— YOUR ASSIGNMENT —
Output each line of the data word for word, from the first through the line that holds "El método OPTIONS representa", and leave off whatever follows.

——————

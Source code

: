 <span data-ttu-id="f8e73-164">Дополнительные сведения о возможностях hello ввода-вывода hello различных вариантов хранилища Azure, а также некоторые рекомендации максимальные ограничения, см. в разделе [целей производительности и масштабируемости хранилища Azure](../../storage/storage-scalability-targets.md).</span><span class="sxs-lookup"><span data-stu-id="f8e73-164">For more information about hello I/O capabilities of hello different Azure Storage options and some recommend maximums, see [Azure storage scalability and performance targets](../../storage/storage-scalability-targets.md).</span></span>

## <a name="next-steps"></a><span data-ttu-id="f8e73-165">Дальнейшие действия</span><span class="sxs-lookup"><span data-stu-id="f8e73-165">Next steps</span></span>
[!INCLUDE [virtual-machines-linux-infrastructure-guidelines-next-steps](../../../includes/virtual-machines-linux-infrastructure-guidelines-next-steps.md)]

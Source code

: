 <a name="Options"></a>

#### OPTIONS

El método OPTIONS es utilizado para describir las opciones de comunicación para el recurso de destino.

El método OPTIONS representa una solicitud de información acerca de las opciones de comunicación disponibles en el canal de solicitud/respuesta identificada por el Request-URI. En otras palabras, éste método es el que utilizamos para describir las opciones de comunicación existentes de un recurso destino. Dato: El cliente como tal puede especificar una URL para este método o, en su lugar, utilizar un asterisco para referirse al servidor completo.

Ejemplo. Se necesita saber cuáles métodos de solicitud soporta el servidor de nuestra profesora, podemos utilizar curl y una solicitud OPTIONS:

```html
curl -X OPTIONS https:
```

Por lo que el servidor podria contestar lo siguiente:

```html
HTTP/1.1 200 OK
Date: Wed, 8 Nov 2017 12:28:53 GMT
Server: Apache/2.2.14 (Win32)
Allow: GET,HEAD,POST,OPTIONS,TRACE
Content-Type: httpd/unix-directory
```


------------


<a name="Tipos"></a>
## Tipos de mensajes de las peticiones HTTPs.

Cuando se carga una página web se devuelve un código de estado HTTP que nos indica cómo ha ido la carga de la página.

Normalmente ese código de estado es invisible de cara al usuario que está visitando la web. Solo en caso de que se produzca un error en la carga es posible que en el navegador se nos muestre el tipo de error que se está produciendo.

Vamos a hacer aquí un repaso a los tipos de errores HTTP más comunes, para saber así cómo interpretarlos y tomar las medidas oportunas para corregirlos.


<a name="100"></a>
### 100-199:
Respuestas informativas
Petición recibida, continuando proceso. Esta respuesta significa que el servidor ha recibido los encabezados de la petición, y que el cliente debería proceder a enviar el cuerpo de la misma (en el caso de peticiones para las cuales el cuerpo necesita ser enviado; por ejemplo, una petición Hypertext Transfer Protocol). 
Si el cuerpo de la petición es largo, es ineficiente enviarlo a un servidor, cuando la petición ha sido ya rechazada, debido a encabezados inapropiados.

——————

— COMPLETED TASK —
Source code

: <span data-ttu-id="f8e73-164">Дополнительные сведения о возможностях hello ввода-вывода hello различных вариантов хранилища Azure, а также некоторые рекомендации максимальные ограничения, см. в разделе [целей производительности и масштабируемости хранилища Azure](../../storage/storage-scalability-targets.md).</span><span class="sxs-lookup"><span data-stu-id="f8e73-164">For more information about hello I/O capabilities of hello different Azure Storage options and some recommend maximums, see [Azure storage scalability and performance targets](../../storage/storage-scalability-targets.md).</span></span>

## <a name="next-steps"></a><span data-ttu-id="f8e73-165">Дальнейшие действия</span><span class="sxs-lookup"><span data-stu-id="f8e73-165">Next steps</span></span>
[!INCLUDE [virtual-machines-linux-infrastructure-guidelines-next-steps](../../../includes/virtual-machines-linux-infrastructure-guidelines-next-steps.md)]

Source code

: <a name="Options"></a>

#### OPTIONS

El método OPTIONS es utilizado para describir las opciones de comunicación para el recurso de destino.

El método OPTIONS representa una solicitud de información acerca de las opciones de comunicación disponibles en el canal de solicitud/respuesta identificada por el Request-URI. En otras palabras, éste método es el que utilizamos para describir las opciones de comunicación existentes de un recurso destino. Dato: El cliente como tal puede especificar una URL para este método o, en su lugar, utilizar un asterisco para referirse al servidor completo.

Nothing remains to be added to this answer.